We’ve broken down the segment exposures into a treemap.
Metals are the biggest exposure. The assets here are smelters, iron ore mines, and ash coking facilities. So in other words their exposures are the coking of coal for metallurgical purposes, not for burning for energy which remains an essential use of coal that is not being phased out, as well as the vertically integrated production of steel products. We estimate about a 50:50 net income split between the steel and coking businesses based on price changes in steel and coal as well as evolutions in net income, so a 5-6x PE makes sense coming from these businesses based on peers. This business is forecast to flatten in Q4 as steel prices average at similar levels to last year, and metallurgical coal prices come down rapidly from highs.

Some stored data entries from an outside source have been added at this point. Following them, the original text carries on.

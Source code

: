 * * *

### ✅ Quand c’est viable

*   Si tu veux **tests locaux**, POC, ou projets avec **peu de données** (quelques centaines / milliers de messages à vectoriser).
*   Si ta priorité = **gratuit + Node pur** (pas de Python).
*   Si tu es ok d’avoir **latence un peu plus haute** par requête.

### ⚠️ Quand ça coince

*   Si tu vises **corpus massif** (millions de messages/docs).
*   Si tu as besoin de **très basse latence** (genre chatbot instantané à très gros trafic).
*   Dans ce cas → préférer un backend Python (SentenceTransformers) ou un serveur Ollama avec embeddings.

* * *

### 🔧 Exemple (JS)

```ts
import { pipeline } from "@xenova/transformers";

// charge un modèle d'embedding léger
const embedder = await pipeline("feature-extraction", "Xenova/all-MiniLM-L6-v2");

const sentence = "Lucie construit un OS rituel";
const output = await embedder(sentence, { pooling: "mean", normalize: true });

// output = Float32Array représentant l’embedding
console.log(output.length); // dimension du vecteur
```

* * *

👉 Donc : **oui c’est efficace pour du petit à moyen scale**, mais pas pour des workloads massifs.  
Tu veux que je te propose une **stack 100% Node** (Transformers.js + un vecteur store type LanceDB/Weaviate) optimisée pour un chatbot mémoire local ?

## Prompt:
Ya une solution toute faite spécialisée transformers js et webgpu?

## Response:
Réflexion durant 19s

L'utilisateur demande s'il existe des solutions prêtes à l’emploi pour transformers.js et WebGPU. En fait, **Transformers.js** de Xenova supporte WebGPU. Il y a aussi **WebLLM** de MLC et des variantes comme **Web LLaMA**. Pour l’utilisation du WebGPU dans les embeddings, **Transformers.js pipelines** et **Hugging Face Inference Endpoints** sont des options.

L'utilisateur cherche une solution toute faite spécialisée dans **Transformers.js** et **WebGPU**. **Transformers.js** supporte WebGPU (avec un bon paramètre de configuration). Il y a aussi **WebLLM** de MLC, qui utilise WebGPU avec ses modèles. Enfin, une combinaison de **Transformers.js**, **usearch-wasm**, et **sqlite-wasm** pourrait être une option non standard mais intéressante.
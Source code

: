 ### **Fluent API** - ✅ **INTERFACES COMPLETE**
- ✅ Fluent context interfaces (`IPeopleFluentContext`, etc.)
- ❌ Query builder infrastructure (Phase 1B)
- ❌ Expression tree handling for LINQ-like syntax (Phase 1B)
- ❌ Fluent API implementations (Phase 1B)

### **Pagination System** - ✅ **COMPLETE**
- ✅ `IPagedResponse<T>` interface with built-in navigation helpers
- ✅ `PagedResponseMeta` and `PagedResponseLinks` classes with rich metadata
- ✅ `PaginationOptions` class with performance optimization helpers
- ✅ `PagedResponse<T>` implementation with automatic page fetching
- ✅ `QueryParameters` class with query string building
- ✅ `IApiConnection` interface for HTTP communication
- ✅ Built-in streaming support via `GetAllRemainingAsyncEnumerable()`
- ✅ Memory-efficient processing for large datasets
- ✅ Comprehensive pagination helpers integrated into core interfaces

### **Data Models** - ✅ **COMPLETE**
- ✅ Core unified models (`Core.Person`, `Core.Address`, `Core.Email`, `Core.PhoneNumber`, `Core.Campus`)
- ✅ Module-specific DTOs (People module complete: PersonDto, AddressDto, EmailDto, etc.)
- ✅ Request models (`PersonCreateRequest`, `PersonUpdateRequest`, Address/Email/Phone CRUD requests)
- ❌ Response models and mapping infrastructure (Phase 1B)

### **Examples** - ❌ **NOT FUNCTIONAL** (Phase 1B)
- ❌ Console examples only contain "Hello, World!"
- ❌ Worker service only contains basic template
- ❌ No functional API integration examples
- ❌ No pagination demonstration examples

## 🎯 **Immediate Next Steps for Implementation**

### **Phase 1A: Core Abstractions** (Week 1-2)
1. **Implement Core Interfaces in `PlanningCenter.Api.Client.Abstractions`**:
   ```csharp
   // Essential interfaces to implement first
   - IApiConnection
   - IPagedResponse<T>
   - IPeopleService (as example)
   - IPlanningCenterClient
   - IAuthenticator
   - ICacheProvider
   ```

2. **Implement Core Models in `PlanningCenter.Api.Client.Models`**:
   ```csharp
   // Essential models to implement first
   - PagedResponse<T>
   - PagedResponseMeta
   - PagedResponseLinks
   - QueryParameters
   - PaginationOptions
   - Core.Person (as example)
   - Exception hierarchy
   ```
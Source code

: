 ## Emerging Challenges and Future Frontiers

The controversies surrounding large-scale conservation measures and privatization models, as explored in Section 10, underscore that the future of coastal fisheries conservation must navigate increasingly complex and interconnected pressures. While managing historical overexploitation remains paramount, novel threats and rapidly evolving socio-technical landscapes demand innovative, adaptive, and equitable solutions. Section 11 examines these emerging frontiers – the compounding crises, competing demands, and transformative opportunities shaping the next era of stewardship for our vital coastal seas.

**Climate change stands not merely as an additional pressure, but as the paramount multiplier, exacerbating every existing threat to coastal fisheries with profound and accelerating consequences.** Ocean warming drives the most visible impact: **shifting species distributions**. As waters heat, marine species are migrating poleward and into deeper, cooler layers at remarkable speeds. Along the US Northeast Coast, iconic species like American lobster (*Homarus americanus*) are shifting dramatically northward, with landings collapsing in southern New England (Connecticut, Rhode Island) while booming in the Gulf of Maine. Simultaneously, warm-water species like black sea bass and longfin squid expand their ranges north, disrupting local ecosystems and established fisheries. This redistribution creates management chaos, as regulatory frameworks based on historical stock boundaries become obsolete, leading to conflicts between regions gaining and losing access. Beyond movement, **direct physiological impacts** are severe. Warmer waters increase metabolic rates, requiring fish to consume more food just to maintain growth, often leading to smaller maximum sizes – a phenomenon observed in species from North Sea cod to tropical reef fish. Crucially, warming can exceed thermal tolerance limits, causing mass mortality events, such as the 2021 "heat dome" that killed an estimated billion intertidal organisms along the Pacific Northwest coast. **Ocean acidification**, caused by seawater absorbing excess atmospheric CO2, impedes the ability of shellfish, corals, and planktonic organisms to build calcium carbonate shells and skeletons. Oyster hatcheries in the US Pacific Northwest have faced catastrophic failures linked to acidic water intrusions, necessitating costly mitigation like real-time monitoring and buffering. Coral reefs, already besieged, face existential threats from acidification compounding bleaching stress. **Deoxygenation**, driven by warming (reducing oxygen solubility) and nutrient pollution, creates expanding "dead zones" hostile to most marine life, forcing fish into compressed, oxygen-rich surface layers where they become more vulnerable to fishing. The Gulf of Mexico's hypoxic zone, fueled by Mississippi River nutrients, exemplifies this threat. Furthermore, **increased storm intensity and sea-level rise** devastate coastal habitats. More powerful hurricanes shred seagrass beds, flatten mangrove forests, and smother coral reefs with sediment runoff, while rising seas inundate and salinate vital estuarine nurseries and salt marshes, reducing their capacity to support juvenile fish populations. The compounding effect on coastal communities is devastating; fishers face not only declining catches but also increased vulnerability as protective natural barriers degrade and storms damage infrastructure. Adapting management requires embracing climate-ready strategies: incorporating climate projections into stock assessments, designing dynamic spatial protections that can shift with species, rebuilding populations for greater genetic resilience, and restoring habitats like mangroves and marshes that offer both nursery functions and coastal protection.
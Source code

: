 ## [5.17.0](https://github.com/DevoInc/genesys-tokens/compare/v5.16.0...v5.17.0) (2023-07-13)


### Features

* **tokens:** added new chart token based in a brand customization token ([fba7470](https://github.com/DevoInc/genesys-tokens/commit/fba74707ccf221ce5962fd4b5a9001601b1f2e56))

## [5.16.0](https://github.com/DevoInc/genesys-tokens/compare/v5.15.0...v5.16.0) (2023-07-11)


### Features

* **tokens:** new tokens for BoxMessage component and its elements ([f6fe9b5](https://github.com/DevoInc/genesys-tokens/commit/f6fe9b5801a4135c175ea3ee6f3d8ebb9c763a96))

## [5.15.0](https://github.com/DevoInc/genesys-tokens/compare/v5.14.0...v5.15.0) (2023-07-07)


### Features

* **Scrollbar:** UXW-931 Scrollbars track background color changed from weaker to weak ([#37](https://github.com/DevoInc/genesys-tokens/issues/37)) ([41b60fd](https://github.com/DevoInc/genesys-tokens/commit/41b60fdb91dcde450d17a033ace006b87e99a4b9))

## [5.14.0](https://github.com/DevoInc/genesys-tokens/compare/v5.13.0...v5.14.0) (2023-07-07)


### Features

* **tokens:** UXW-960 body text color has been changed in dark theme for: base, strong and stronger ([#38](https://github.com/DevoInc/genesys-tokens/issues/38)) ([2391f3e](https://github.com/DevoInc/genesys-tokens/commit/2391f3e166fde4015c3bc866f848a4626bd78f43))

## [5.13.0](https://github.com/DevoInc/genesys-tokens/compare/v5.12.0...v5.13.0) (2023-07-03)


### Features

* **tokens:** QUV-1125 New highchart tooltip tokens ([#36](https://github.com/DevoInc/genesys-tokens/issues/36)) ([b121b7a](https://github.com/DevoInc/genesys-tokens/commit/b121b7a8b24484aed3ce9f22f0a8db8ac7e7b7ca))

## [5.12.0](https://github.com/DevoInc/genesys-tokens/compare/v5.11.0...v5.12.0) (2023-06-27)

Next is agricultural businesses, which essentially comes down to fertiliser and pesticide production – so an agrichem business. Comps in fertiliser production can trade around 9-10x PE with similar leverage, and specialty chemical producers could trade even higher within the crop protection products sphere. This is another business advantaged by the fallout from the Ukraine war due to Russian capabilities of producing fertilisers. Prices have been falling here, and they are forecast to continue falling at this rate into Q4, but income is relatively resilient.
The energy business is quite diversified, but it includes LNG plans, E&P interests, but also nascent hydrogen infrastructure and Uranium mines. The net income evolutions demonstrate that LNG is probably more important than their crude production in this business. Probably a 6-7x PE would make sense for these businesses, based on similarly diversified peers with similar leverage.
The power business is very easy to understand as it’s a bunch of power generation assets. Generation focused utilities trade highly, easily above 20x in PE. The growth here was pretty phenomenal thanks to sales in the UK of wholesale electricity. The especially high generation prices are somewhat likely to persist, but declines are being observed as we get closer to closing out the FY results with Q4 included, which net gains in power prices being slashes down by a quarter according to forecasts.
The rest of the exposures are more centre-lane industrial exposures but also food exposures, but less so after a grain business divestment. Industrial exposures make sense to value at long-term market average PEs at around 15x, but 80% of the businesses have been accounted for more specifically.
Bottom Line
Marubeni sits at around a 5-6x PE, which is already lower than their average large exposures. There probably is some value here, and the rapid deleveraging is at least reducing financing costs. However, there is absolutely no yield, and Japanese companies tend to keep payouts very low. While not a net-cash proposition, where capital return is even more dependent on payout policy, reticence of allocators to come in and help close gaps is an issue. Moreover, the coal exposures may exclude it by ESG mandates. Still, the company is cheaper than an average of its parts’ multiples. Our concern is the commodity exposures, we don’t want to make new bets on that cycle anymore.
Editor’s Note: This article discusses one or more securities that do not trade on a major U.S. exchange. Please be aware of the risks associated with these stocks.